Cap and trade, where companies purchase and produce offsets for mitigating carbon-dioxide emissions, should be dumped altogether as a proposal before the Oregon Legislature. This is because accounting for what is and what isn't an offset is pock-marked with dubious claims. The state has already experienced the failure of its Business Energy Tax Credit (BETC) program in recent years, where the Oregon Department of Energy could not account for nearly a billion dollars in tax credits it approved. With BETC, tax credits were handed out on a case-by-case basis, as would be the case with cap and trade, only it would be carbon-dioxide offset credits instead of tax credits.

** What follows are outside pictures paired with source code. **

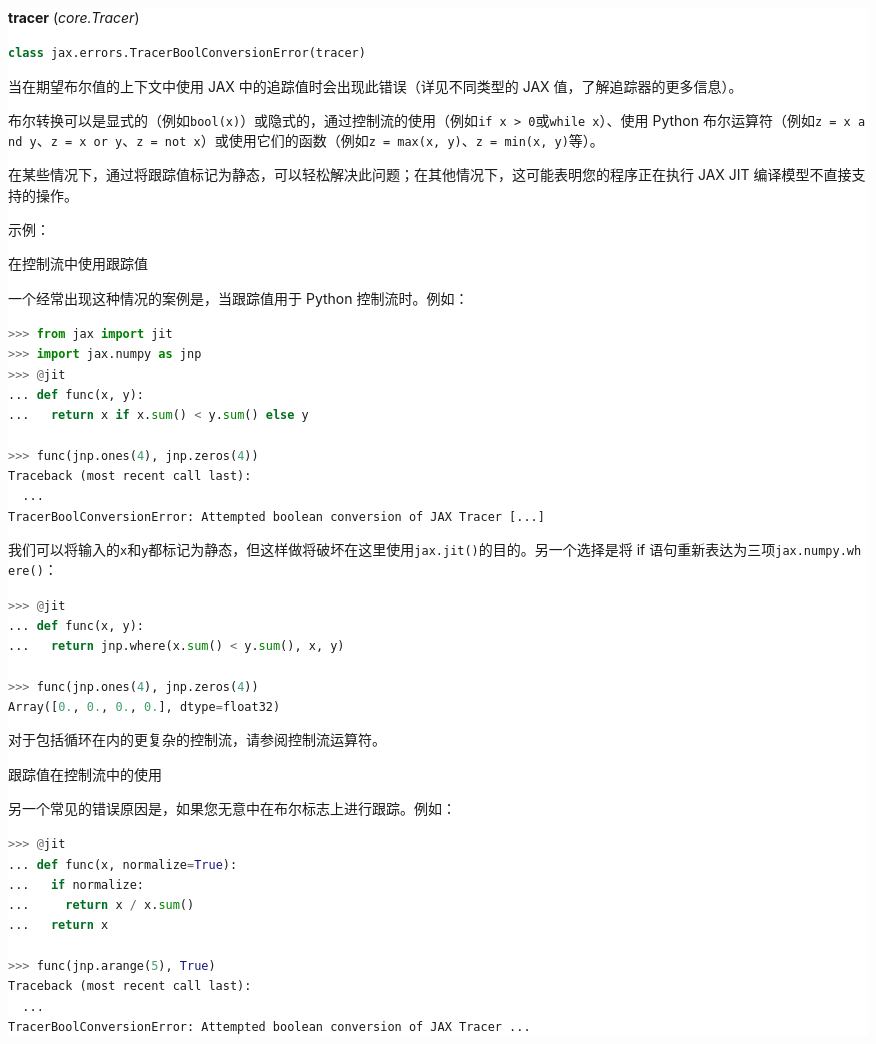 **tracer** (*core.Tracer*)

```py
class jax.errors.TracerBoolConversionError(tracer)
```

当在期望布尔值的上下文中使用 JAX 中的追踪值时会出现此错误（详见不同类型的 JAX 值，了解追踪器的更多信息）。

布尔转换可以是显式的（例如`bool(x)`）或隐式的，通过控制流的使用（例如`if x > 0`或`while x`）、使用 Python 布尔运算符（例如`z = x and y`、`z = x or y`、`z = not x`）或使用它们的函数（例如`z = max(x, y)`、`z = min(x, y)`等）。

在某些情况下，通过将跟踪值标记为静态，可以轻松解决此问题；在其他情况下，这可能表明您的程序正在执行 JAX JIT 编译模型不直接支持的操作。

示例：

在控制流中使用跟踪值

一个经常出现这种情况的案例是，当跟踪值用于 Python 控制流时。例如：

```py
>>> from jax import jit
>>> import jax.numpy as jnp
>>> @jit
... def func(x, y):
...   return x if x.sum() < y.sum() else y

>>> func(jnp.ones(4), jnp.zeros(4))  
Traceback (most recent call last):
  ...
TracerBoolConversionError: Attempted boolean conversion of JAX Tracer [...] 
```

我们可以将输入的`x`和`y`都标记为静态，但这样做将破坏在这里使用`jax.jit()`的目的。另一个选择是将 if 语句重新表达为三项`jax.numpy.where()`：

```py
>>> @jit
... def func(x, y):
...   return jnp.where(x.sum() < y.sum(), x, y)

>>> func(jnp.ones(4), jnp.zeros(4))
Array([0., 0., 0., 0.], dtype=float32) 
```

对于包括循环在内的更复杂的控制流，请参阅控制流运算符。

跟踪值在控制流中的使用

另一个常见的错误原因是，如果您无意中在布尔标志上进行跟踪。例如：

```py
>>> @jit
... def func(x, normalize=True):
...   if normalize:
...     return x / x.sum()
...   return x

>>> func(jnp.arange(5), True)  
Traceback (most recent call last):
  ...
TracerBoolConversionError: Attempted boolean conversion of JAX Tracer ... 
```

If truth be told, the climate is going to change regardless of what man does and especially if only a small part of the globe is involved, like in this instance with Oregon.
But a tax could be beneficial if the consequent tax revenue is used to reduce summertime forest fires and wildfires through preventive programs with incentives. The forest management entity would retain a percentage of the funds for whatever it likes, if it keeps the fires down at a lower rate than in the past few summers. Of course, this involves working through the U.S Forest Service, which is a headache in and of itself.
So, if we are to bear the regulatory or tax costs of carbon-dioxide emissions — given the clout of progressives in charge of our state's governance — it should be a tax that doesn't cause economic mayhem and the consequent tax revenue should go to reducing fires that caused the bad-air woes of the last few summers.
Elvis Clark is a Milwaukie resident.